Frank Shaw, passenger on the United States army transport Union, San Francisco to the Philippines, awoke in his cabin to find the freckled face of Jimmie McGraw grinning above him.

"What's the use?" he demanded, sleepily and impatiently. "It will be only another roasting day on a hot deck on an ocean fit to stew fish in. What's the use of getting up? I'm going to sleep again."

Frank's intentions were all right, but he did not go to sleep again. As he turned over and closed his eyes, Jimmie seized him deftly by the shoulders and dumped him out on the scarlet rug which covered the floor of the stateroom.

Frank was seventeen and Jimmie was younger, and so there was a mixture of legs and arms and vocabulary for a moment, at the end of which Jimmie broke away and made for the door, which he had thoughtfully left open as a means of retreat.

Left thus alone on the tumbled blankets of the bunk from which he had been hustled, Frank rubbed his eyes, threw a pillow at his tormentor, and began making his way toward his cozy nest, much to Jimmie's disgust.

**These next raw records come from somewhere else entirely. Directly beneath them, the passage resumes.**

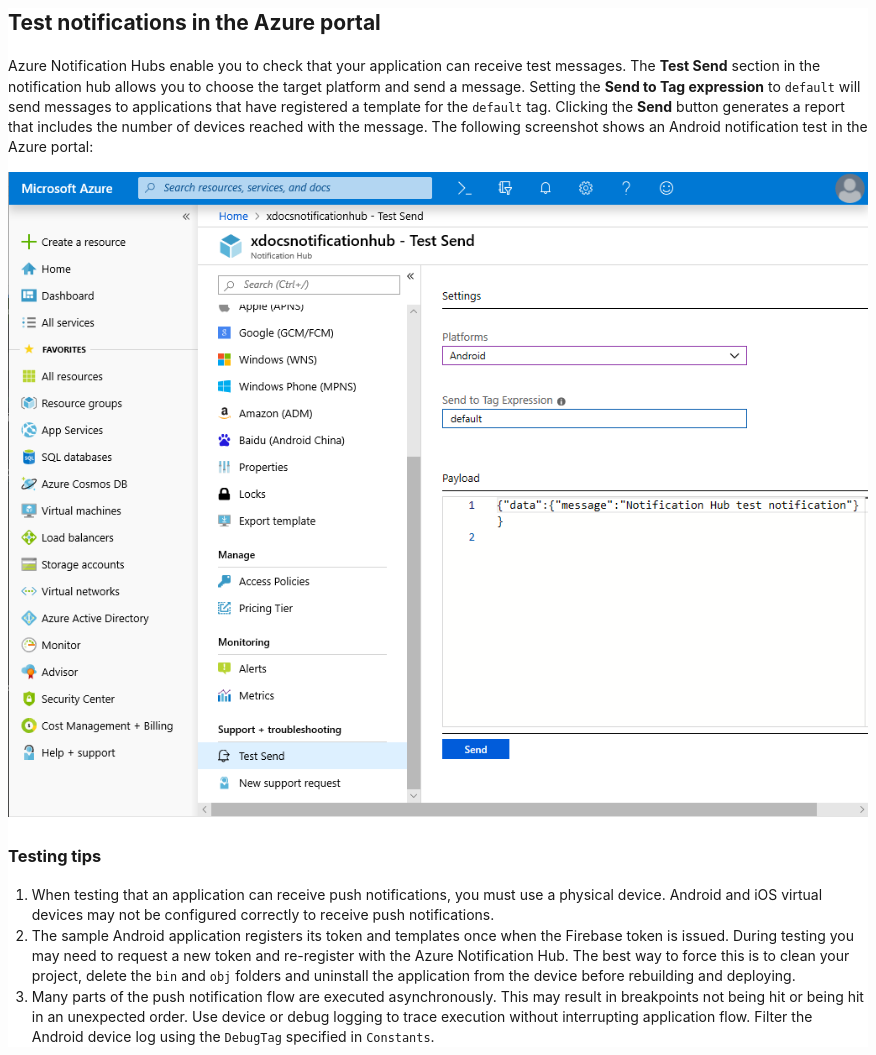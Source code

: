 ## Test notifications in the Azure portal

Azure Notification Hubs enable you to check that your application can receive test messages. The **Test Send** section in the notification hub allows you to choose the target platform and send a message. Setting the **Send to Tag expression** to `default` will send messages to applications that have registered a template for the `default` tag. Clicking the **Send** button generates a report that includes the number of devices reached with the message. The following screenshot shows an Android notification test in the Azure portal:

![Screenshot of an Azure Notification Hub test message](azure-notification-hub-images/azure-notification-hub-test-send.png "Azure Notification Hub test message")

### Testing tips

1. When testing that an application can receive push notifications, you must use a physical device. Android and iOS virtual devices may not be configured correctly to receive push notifications.
1. The sample Android application registers its token and templates once when the Firebase token is issued. During testing you may need to request a new token and re-register with the Azure Notification Hub. The best way to force this is to clean your project, delete the `bin` and `obj` folders and uninstall the application from the device before rebuilding and deploying.
1. Many parts of the push notification flow are executed asynchronously. This may result in breakpoints not being hit or being hit in an unexpected order. Use device or debug logging to trace execution without interrupting application flow. Filter the Android device log using the `DebugTag` specified in `Constants`.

"Aw, come on!" the boy urged, still standing in a safe place by the doorway. "It's hot enough to melt brass in here, an' the siren's been shoutin' for half an hour! That means land—the Philippines! Perhaps you think you're lookin' for Battery Park, in little old New York! Get up an' look out of the port, over the rollin' sea, to the land of the little brown men!"

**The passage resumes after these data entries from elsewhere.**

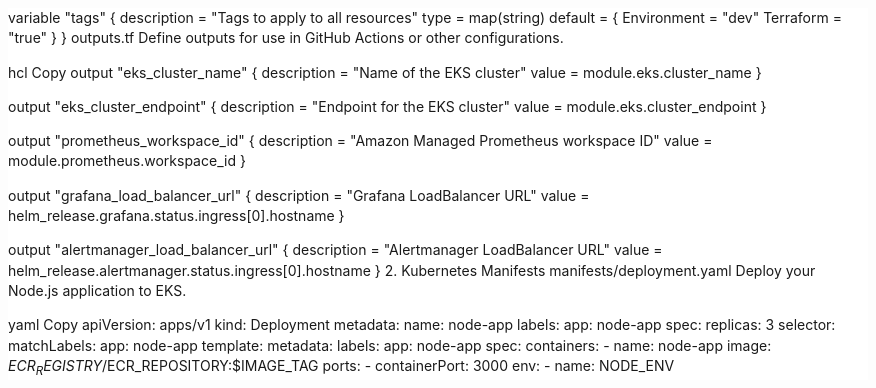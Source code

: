variable "tags" {
  description = "Tags to apply to all resources"
  type        = map(string)
  default     = {
    Environment = "dev"
    Terraform   = "true"
  }
}
outputs.tf
Define outputs for use in GitHub Actions or other configurations.

hcl
Copy
output "eks_cluster_name" {
  description = "Name of the EKS cluster"
  value       = module.eks.cluster_name
}

output "eks_cluster_endpoint" {
  description = "Endpoint for the EKS cluster"
  value       = module.eks.cluster_endpoint
}

output "prometheus_workspace_id" {
  description = "Amazon Managed Prometheus workspace ID"
  value       = module.prometheus.workspace_id
}

output "grafana_load_balancer_url" {
  description = "Grafana LoadBalancer URL"
  value       = helm_release.grafana.status.ingress[0].hostname
}

output "alertmanager_load_balancer_url" {
  description = "Alertmanager LoadBalancer URL"
  value       = helm_release.alertmanager.status.ingress[0].hostname
}
2. Kubernetes Manifests
manifests/deployment.yaml
Deploy your Node.js application to EKS.

yaml
Copy
apiVersion: apps/v1
kind: Deployment
metadata:
  name: node-app
  labels:
    app: node-app
spec:
  replicas: 3
  selector:
    matchLabels:
      app: node-app
  template:
    metadata:
      labels:
        app: node-app
    spec:
      containers:
        - name: node-app
          image: $ECR_REGISTRY/$ECR_REPOSITORY:$IMAGE_TAG
          ports:
            - containerPort: 3000
          env:
            - name: NODE_ENV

Looking through the doorway, over the boy's shoulders, Frank smiled serenely at what he saw and sat waiting for something to happen. Then Jimmie was propelled headlong into the room, where he landed squarely on top of the drowsy boy he had dragged out of bed. There was another scramble for points, and then two boys of about seventeen showed their faces in the doorway, laughing at the mix-up on the floor.

The transport's siren broke out again in its long, shrill greeting of the land which lay above the rim of the sea, and Frank, catapulting Jimmie against the wall at the back of the bunk, hastened to the open port and looked out.

The boys who had entered the cabin so unceremoniously were Ned Nestor and Jack Bosworth, who were traveling with Frank and Jimmie to the Philippines, the party being under the direction of Major John Ross, of the United States Secret Service.